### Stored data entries
• • • •

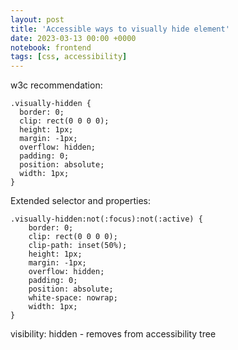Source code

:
 ```yaml
---
layout: post
title: 'Accessible ways to visually hide element'
date: 2023-03-13 00:00 +0000
notebook: frontend
tags: [css, accessibility]
---
```

w3c recommendation:
```
.visually-hidden {
  border: 0;
  clip: rect(0 0 0 0);
  height: 1px;
  margin: -1px;
  overflow: hidden;
  padding: 0;
  position: absolute;
  width: 1px;
}
```

Extended selector and properties:
```
.visually-hidden:not(:focus):not(:active) {
	border: 0;
	clip: rect(0 0 0 0);
	clip-path: inset(50%);
	height: 1px;
	margin: -1px;
	overflow: hidden;
	padding: 0;
	position: absolute;
	white-space: nowrap;
	width: 1px;
}
```

visibility: hidden - removes from accessibility tree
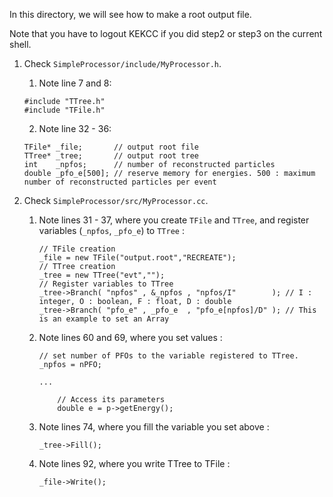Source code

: In this directory, we will see how to make a root output file. 

Note that you have to logout KEKCC if you did step2 or step3 on the current shell.   

1) Check `SimpleProcessor/include/MyProcessor.h`.
	1) Note line 7 and 8:
	```
	#include "TTree.h"
	#include "TFile.h"
	```

	2) Note line 32 - 36:
	```
	TFile* _file;       // output root file 
	TTree* _tree;       // output root tree
	int    _npfos;      // number of reconstructed particles
	double _pfo_e[500]; // reserve memory for energies. 500 : maximum number of reconstructed particles per event
	```

1) Check `SimpleProcessor/src/MyProcessor.cc`.

	1) Note lines 31 - 37, where you create `TFile` and `TTree`, and register variables (`_npfos`, `_pfo_e`) to `TTree` :  
		```
		// TFile creation
		_file = new TFile("output.root","RECREATE");
		// TTree creation
		_tree = new TTree("evt","");
		// Register variables to TTree 
		_tree->Branch( "npfos" , &_npfos , "npfos/I"        ); // I : integer, O : boolean, F : float, D : double
		_tree->Branch( "pfo_e" , _pfo_e  , "pfo_e[npfos]/D" ); // This is an example to set an Array
		```

	2) Note lines 60 and 69, where you set values : 
		```
		// set number of PFOs to the variable registered to TTree.
		_npfos = nPFO;
		
		...
		
			// Access its parameters
			double e = p->getEnergy();
		```

	3) Note lines 74, where you fill the variable you set above : 
		```
		_tree->Fill();
		```

	4) Note lines 92, where you write TTree to TFile : 
		```
		_file->Write();
		```
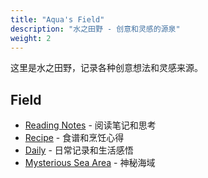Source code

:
 ```yaml
---
title: "Aqua's Field"
description: "水之田野 - 创意和灵感的源泉"
weight: 2
---
```


这里是水之田野，记录各种创意想法和灵感来源。

## Field

- [Reading Notes](reading-notes/) - 阅读笔记和思考
- [Recipe](recipe/) - 食谱和烹饪心得  
- [Daily](daily/) - 日常记录和生活感悟
- [Mysterious Sea Area](mysterious-sea-area/) - 神秘海域
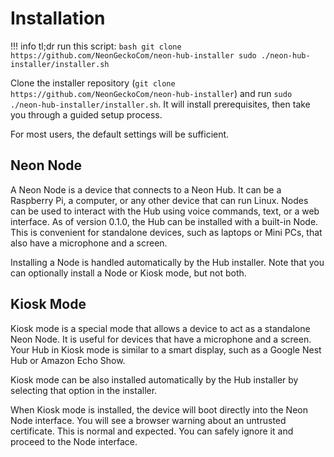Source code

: # Installation

!!! info
    tl;dr run this script:
    ```bash
    git clone https://github.com/NeonGeckoCom/neon-hub-installer
    sudo ./neon-hub-installer/installer.sh
    ```

Clone the installer repository (`git clone https://github.com/NeonGeckoCom/neon-hub-installer`) and run `sudo ./neon-hub-installer/installer.sh`. It will install prerequisites, then take you through a guided setup process.

For most users, the default settings will be sufficient.

## Neon Node

A Neon Node is a device that connects to a Neon Hub. It can be a Raspberry Pi, a computer, or any other device that can run Linux. Nodes can be used to interact with the Hub using voice commands, text, or a web interface. As of version 0.1.0, the Hub can be installed with a built-in Node. This is convenient for standalone devices, such as laptops or Mini PCs, that also have a microphone and a screen.

Installing a Node is handled automatically by the Hub installer. Note that you can optionally install a Node or Kiosk mode, but not both.

## Kiosk Mode

Kiosk mode is a special mode that allows a device to act as a standalone Neon Node. It is useful for devices that have a microphone and a screen. Your Hub in Kiosk mode is similar to a smart display, such as a Google Nest Hub or Amazon Echo Show.

Kiosk mode can be also installed automatically by the Hub installer by selecting that option in the installer.

When Kiosk mode is installed, the device will boot directly into the Neon Node interface. You will see a browser warning about an untrusted certificate. This is normal and expected. You can safely ignore it and proceed to the Node interface.
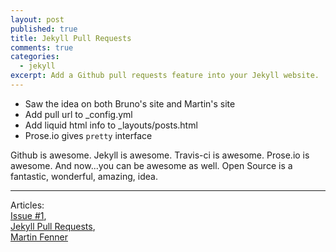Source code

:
 ```yaml
---
layout: post
published: true
title: Jekyll Pull Requests
comments: true
categories: 
  - jekyll
excerpt: Add a Github pull requests feature into your Jekyll website.
---
```


 
 
* Saw the idea on both Bruno's site and Martin's site
* Add pull url to _config.yml
* Add liquid html info to _layouts/posts.html
* Prose.io gives ``pretty`` interface


Github is awesome. Jekyll is awesome. Travis-ci is awesome. Prose.io is awesome. And now...you can be awesome as well. Open Source is a fantastic, wonderful, amazing, idea.

---

Articles:  
[Issue #1](https://github.com/clburlison/clburlison.github.io/issues/1),  
[Jekyll Pull Requests](http://brunosan.eu/2012/07/01/jekyll-pull-requests/),  
[Martin Fenner](http://blog.martinfenner.org/)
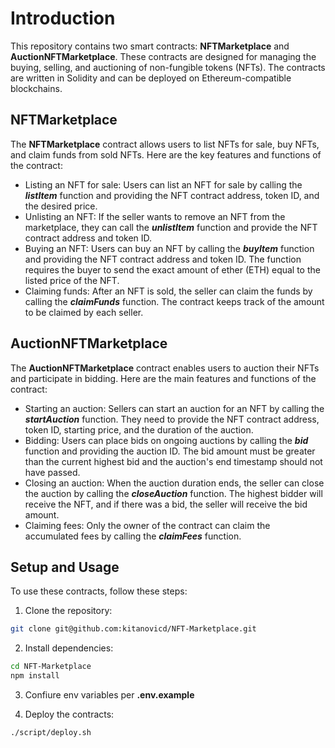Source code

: # Introduction

This repository contains two smart contracts: **NFTMarketplace** and **AuctionNFTMarketplace**. These contracts are designed for managing the buying, selling, and auctioning of non-fungible tokens (NFTs). The contracts are written in Solidity and can be deployed on Ethereum-compatible blockchains.

## NFTMarketplace

The **NFTMarketplace** contract allows users to list NFTs for sale, buy NFTs, and claim funds from sold NFTs. Here are the key features and functions of the contract:
* Listing an NFT for sale: Users can list an NFT for sale by calling the ***listItem*** function and providing the NFT contract address, token ID, and the desired price.
* Unlisting an NFT: If the seller wants to remove an NFT from the marketplace, they can call the ***unlistItem*** function and provide the NFT contract address and token ID.
* Buying an NFT: Users can buy an NFT by calling the ***buyItem*** function and providing the NFT contract address and token ID. The function requires the buyer to send the exact amount of ether (ETH) equal to the listed price of the NFT.
* Claiming funds: After an NFT is sold, the seller can claim the funds by calling the ***claimFunds*** function. The contract keeps track of the amount to be claimed by each seller.

## AuctionNFTMarketplace
The **AuctionNFTMarketplace** contract enables users to auction their NFTs and participate in bidding. Here are the main features and functions of the contract:
* Starting an auction: Sellers can start an auction for an NFT by calling the ***startAuction*** function. They need to provide the NFT contract address, token ID, starting price, and the duration of the auction.
* Bidding: Users can place bids on ongoing auctions by calling the ***bid*** function and providing the auction ID. The bid amount must be greater than the current highest bid and the auction's end timestamp should not have passed.
* Closing an auction: When the auction duration ends, the seller can close the auction by calling the ***closeAuction*** function. The highest bidder will receive the NFT, and if there was a bid, the seller will receive the bid amount.
* Claiming fees: Only the owner of the contract can claim the accumulated fees by calling the ***claimFees*** function.

## Setup and Usage
To use these contracts, follow these steps:

1. Clone the repository:
```bash
git clone git@github.com:kitanovicd/NFT-Marketplace.git
```

2. Install dependencies:
```bash
cd NFT-Marketplace
npm install
```

3. Confiure env variables per **.env.example**

4. Deploy the contracts:
```bash
./script/deploy.sh
```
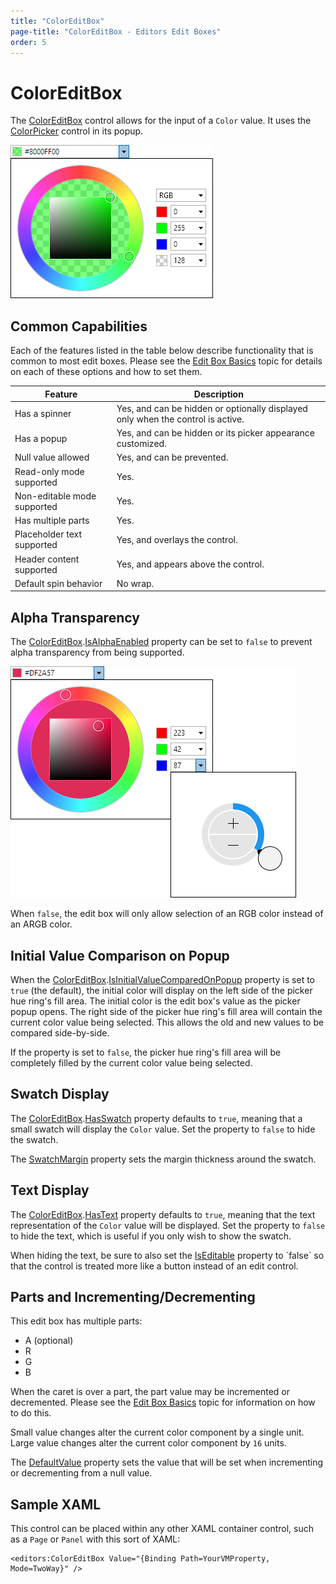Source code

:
 ```yaml
---
title: "ColorEditBox"
page-title: "ColorEditBox - Editors Edit Boxes"
order: 5
---
```

# ColorEditBox

The [ColorEditBox](xref:ActiproSoftware.Windows.Controls.Editors.ColorEditBox) control allows for the input of a `Color` value.  It uses the [ColorPicker](../pickers/colorpicker.md) control in its popup.

![Screenshot](../images/coloreditbox-opened.png)

## Common Capabilities

Each of the features listed in the table below describe functionality that is common to most edit boxes.  Please see the [Edit Box Basics](parteditboxbase.md) topic for details on each of these options and how to set them.

| Feature | Description |
|-----|-----|
| Has a spinner | Yes, and can be hidden or optionally displayed only when the control is active. |
| Has a popup | Yes, and can be hidden or its picker appearance customized. |
| Null value allowed | Yes, and can be prevented. |
| Read-only mode supported | Yes. |
| Non-editable mode supported | Yes. |
| Has multiple parts | Yes. |
| Placeholder text supported | Yes, and overlays the control. |
| Header content supported | Yes, and appears above the control. |
| Default spin behavior | No wrap. |

## Alpha Transparency

The [ColorEditBox](xref:ActiproSoftware.Windows.Controls.Editors.ColorEditBox).[IsAlphaEnabled](xref:ActiproSoftware.Windows.Controls.Editors.ColorEditBox.IsAlphaEnabled) property can be set to `false` to prevent alpha transparency from being supported.

![Screenshot](../images/coloreditbox-no-alpha.png)

When `false`, the edit box will only allow selection of an RGB color instead of an ARGB color.

## Initial Value Comparison on Popup

When the [ColorEditBox](xref:ActiproSoftware.Windows.Controls.Editors.ColorEditBox).[IsInitialValueComparedOnPopup](xref:ActiproSoftware.Windows.Controls.Editors.ColorEditBox.IsInitialValueComparedOnPopup) property is set to `true` (the default), the initial color will display on the left side of the picker hue ring's fill area.  The initial color is the edit box's value as the picker popup opens.  The right side of the picker hue ring's fill area will contain the current color value being selected.  This allows the old and new values to be compared side-by-side.

If the property is set to `false`, the picker hue ring's fill area will be completely filled by the current color value being selected.

## Swatch Display

The [ColorEditBox](xref:ActiproSoftware.Windows.Controls.Editors.ColorEditBox).[HasSwatch](xref:ActiproSoftware.Windows.Controls.Editors.ColorEditBox.HasSwatch) property defaults to `true`, meaning that a small swatch will display the `Color` value.  Set the property to `false` to hide the swatch.

The [SwatchMargin](xref:ActiproSoftware.Windows.Controls.Editors.ColorEditBox.SwatchMargin) property sets the margin thickness around the swatch.

## Text Display

The [ColorEditBox](xref:ActiproSoftware.Windows.Controls.Editors.ColorEditBox).[HasText](xref:ActiproSoftware.Windows.Controls.Editors.ColorEditBox.HasText) property defaults to `true`, meaning that the text representation of the `Color` value will be displayed.  Set the property to `false` to hide the text, which is useful if you only wish to show the swatch.

When hiding the text, be sure to also set the [IsEditable](xref:ActiproSoftware.Windows.Controls.Editors.Primitives.PartEditBoxBase`1.IsEditable) property to `false` so that the control is treated more like a button instead of an edit control.

## Parts and Incrementing/Decrementing

This edit box has multiple parts:

- A (optional)
- R
- G
- B

When the caret is over a part, the part value may be incremented or decremented.  Please see the [Edit Box Basics](parteditboxbase.md) topic for information on how to do this.

Small value changes alter the current color component by a single unit.  Large value changes alter the current color component by `16` units.

The [DefaultValue](xref:ActiproSoftware.Windows.Controls.Editors.ColorEditBox.DefaultValue) property sets the value that will be set when incrementing or decrementing from a null value.

## Sample XAML

This control can be placed within any other XAML container control, such as a `Page` or `Panel` with this sort of XAML:

```xaml
<editors:ColorEditBox Value="{Binding Path=YourVMProperty, Mode=TwoWay}" />
```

• • • •

From the records above, pull out each line that has "margin".

### Solution for this task
  margin: -1px;
	margin: -1px;
The [SwatchMargin](xref:ActiproSoftware.Windows.Controls.Editors.ColorEditBox.SwatchMargin) property sets the margin thickness around the swatch.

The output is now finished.